**Required work**
I would like every line of the records below that contains the word "endpoint" copied.

**Extracted material**
>>>>
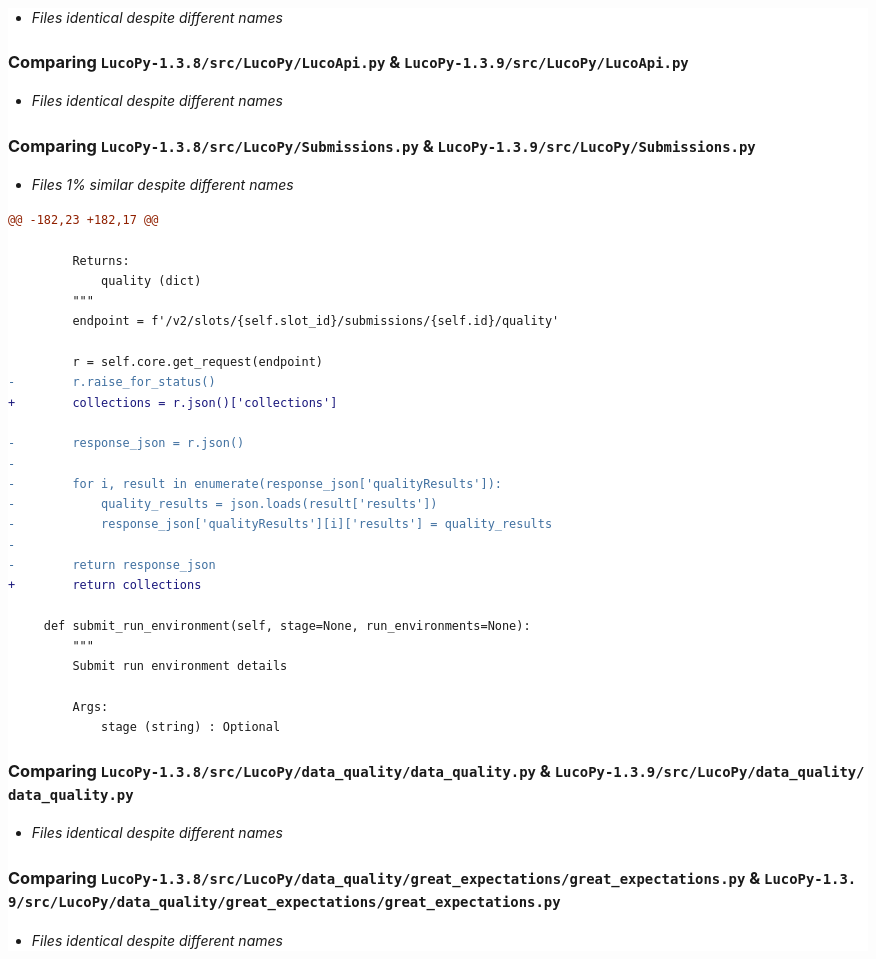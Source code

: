  * *Files identical despite different names*

### Comparing `LucoPy-1.3.8/src/LucoPy/LucoApi.py` & `LucoPy-1.3.9/src/LucoPy/LucoApi.py`

 * *Files identical despite different names*

### Comparing `LucoPy-1.3.8/src/LucoPy/Submissions.py` & `LucoPy-1.3.9/src/LucoPy/Submissions.py`

 * *Files 1% similar despite different names*

```diff
@@ -182,23 +182,17 @@
         
         Returns:
             quality (dict)
         """
         endpoint = f'/v2/slots/{self.slot_id}/submissions/{self.id}/quality'
 
         r = self.core.get_request(endpoint)
-        r.raise_for_status()
+        collections = r.json()['collections']
 
-        response_json = r.json()
-
-        for i, result in enumerate(response_json['qualityResults']):
-            quality_results = json.loads(result['results'])
-            response_json['qualityResults'][i]['results'] = quality_results
-
-        return response_json
+        return collections
 
     def submit_run_environment(self, stage=None, run_environments=None):
         """
         Submit run environment details
 
         Args:
             stage (string) : Optional
```

### Comparing `LucoPy-1.3.8/src/LucoPy/data_quality/data_quality.py` & `LucoPy-1.3.9/src/LucoPy/data_quality/data_quality.py`

 * *Files identical despite different names*

### Comparing `LucoPy-1.3.8/src/LucoPy/data_quality/great_expectations/great_expectations.py` & `LucoPy-1.3.9/src/LucoPy/data_quality/great_expectations/great_expectations.py`

 * *Files identical despite different names*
<<<<
**Worked solution**
         endpoint = f'/v2/slots/{self.slot_id}/submissions/{self.id}/quality'
         r = self.core.get_request(endpoint)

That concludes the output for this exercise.